◆ Problem to work on: Search the data for the string "jpeg" and gather each line it is in.

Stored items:
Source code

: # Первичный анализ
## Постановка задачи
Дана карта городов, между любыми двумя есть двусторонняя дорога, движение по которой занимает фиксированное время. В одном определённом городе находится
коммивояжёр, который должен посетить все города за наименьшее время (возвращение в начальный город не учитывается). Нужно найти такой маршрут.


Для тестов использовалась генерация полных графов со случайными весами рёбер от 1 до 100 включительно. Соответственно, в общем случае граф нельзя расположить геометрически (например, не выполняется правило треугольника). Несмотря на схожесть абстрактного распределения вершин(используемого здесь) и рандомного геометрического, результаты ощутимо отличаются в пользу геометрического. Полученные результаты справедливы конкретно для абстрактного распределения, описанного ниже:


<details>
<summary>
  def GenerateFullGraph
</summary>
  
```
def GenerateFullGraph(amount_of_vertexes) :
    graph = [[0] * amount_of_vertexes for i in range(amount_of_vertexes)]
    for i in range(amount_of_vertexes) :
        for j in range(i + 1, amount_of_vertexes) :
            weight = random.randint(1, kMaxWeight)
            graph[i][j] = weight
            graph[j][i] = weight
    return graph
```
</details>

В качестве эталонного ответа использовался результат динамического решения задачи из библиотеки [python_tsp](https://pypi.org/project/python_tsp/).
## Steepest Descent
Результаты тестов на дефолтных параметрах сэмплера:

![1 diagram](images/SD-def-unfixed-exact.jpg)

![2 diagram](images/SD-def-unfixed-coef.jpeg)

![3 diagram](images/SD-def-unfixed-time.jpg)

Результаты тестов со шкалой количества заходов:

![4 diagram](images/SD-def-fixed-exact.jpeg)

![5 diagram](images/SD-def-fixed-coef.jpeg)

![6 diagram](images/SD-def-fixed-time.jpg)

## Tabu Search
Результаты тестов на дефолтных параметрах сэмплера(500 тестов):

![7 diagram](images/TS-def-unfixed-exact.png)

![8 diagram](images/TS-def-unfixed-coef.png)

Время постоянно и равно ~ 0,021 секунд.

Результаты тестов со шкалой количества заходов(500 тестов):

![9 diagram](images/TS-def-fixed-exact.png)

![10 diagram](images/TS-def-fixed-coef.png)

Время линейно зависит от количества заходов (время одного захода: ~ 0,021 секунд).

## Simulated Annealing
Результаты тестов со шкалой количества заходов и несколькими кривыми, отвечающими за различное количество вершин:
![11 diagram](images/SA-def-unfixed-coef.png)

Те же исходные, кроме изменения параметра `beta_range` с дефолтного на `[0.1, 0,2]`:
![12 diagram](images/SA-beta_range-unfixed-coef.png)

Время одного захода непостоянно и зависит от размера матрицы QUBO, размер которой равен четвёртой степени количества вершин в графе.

◆ Exercise output:
![2 diagram](images/SD-def-unfixed-coef.jpeg)
![4 diagram](images/SD-def-fixed-exact.jpeg)
![5 diagram](images/SD-def-fixed-coef.jpeg)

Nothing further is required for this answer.